100 Best: Fall River

Location: Northcentral California
Type of stream: Spring Creek
Angling methods: Fly or spinning
Species: Rainbows, occasional brown
Access: Difficult
Season: Late April to mid-November
Supporting Services: Fall River Mills
Short take: Best short float for trophy ‘bows
Handicapped Access: Via boat
Closest Chapter: Sac Sierra (Sacramento)
Fall River is one of those miracle streams that seems to boil fully mature from the ground. A vast network called Thousand Springs rises in just below the Medicine Lake Highlands and a heartbeat later Fall River takes on the water of Rainbow Spring. A third major tributary, Bear Creek, joins the river less than half a mile from its origin. The bottom is grassed with aquatic weed, waving in the steady cold current. 
Rainbows in the 16 to 20 inch range are almost the rule for the entire 15 miles down to Fall River Mills. They feed on stunning hatches. If one had to pick a signature hatch, it might be the pale morning duns that begin to come off in May and continue nearly to July. Then again, it might be baetis on when overcast skies weep drizzle. Or if you’re fishing below the Cal Trout Access at Island Road Bridge, it might be the hex hatch starting in early July. 

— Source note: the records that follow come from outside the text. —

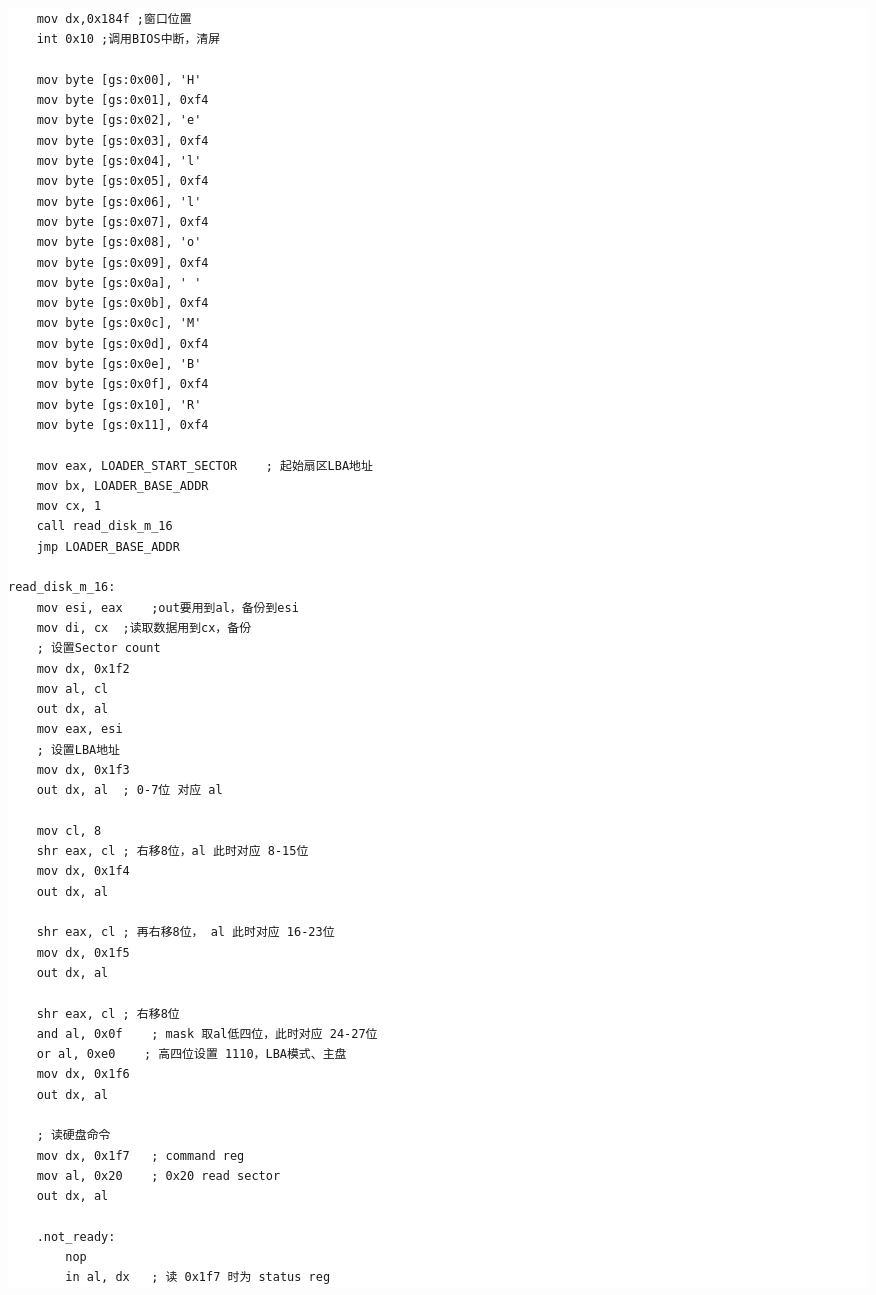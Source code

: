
```
    mov dx,0x184f ;窗口位置
    int 0x10 ;调用BIOS中断，清屏

    mov byte [gs:0x00], 'H'
    mov byte [gs:0x01], 0xf4
    mov byte [gs:0x02], 'e'
    mov byte [gs:0x03], 0xf4
    mov byte [gs:0x04], 'l'
    mov byte [gs:0x05], 0xf4
    mov byte [gs:0x06], 'l'
    mov byte [gs:0x07], 0xf4
    mov byte [gs:0x08], 'o'
    mov byte [gs:0x09], 0xf4
    mov byte [gs:0x0a], ' '
    mov byte [gs:0x0b], 0xf4
    mov byte [gs:0x0c], 'M'
    mov byte [gs:0x0d], 0xf4
    mov byte [gs:0x0e], 'B'
    mov byte [gs:0x0f], 0xf4
    mov byte [gs:0x10], 'R'
    mov byte [gs:0x11], 0xf4
    		
    mov eax, LOADER_START_SECTOR    ; 起始扇区LBA地址
    mov bx, LOADER_BASE_ADDR
    mov cx, 1
    call read_disk_m_16
    jmp LOADER_BASE_ADDR

read_disk_m_16:
    mov esi, eax    ;out要用到al，备份到esi
    mov di, cx  ;读取数据用到cx，备份
    ; 设置Sector count
    mov dx, 0x1f2
    mov al, cl
    out dx, al
    mov eax, esi
    ; 设置LBA地址
    mov dx, 0x1f3
    out dx, al  ; 0-7位 对应 al

    mov cl, 8
    shr eax, cl ; 右移8位，al 此时对应 8-15位
    mov dx, 0x1f4
    out dx, al

    shr eax, cl ; 再右移8位， al 此时对应 16-23位
    mov dx, 0x1f5
    out dx, al

    shr eax, cl ; 右移8位
    and al, 0x0f    ; mask 取al低四位，此时对应 24-27位
    or al, 0xe0    ; 高四位设置 1110，LBA模式、主盘
    mov dx, 0x1f6
    out dx, al

    ; 读硬盘命令
    mov dx, 0x1f7   ; command reg
    mov al, 0x20    ; 0x20 read sector
    out dx, al

    .not_ready:
        nop
        in al, dx   ; 读 0x1f7 时为 status reg
```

Though the water is as clear as Steuben crystal and often midge or blue-wing olive patterns require #18s, it’s no fun to hook an 18-inch bow only to have it dive into the grasses, bury itself, and break you off. Long 5x leaders of 12 to 15 feet fished with a 9-foot or 9.5 foot five-weight is the order of the day. A long handled net is a definite asset for landing fish mired in weed. From its headwaters in Thousand Springs to its confluence with the Tule River, only artificial barbless are allowed. 
Below this junction, the river slows further and widens. Were it not for the swift current, the stretch down to Fall River Mills might better be described as a marsh-rimmed pond. In addition to the very real prospect of hooking a 20-inch ‘bow, you may tie into a lunker brown, particularly if you’re lucky enough to be working the hex hatch at dusk or under a dark and threatening sky. 
Soft muddy bottom, thick undulating aquatic weeds, slow deep runs, and privately owned bank make this a poor fishery for walk-waders. There’s no option but to fish it from watercraft. Most common are low-profile jon boats with strong electric motors.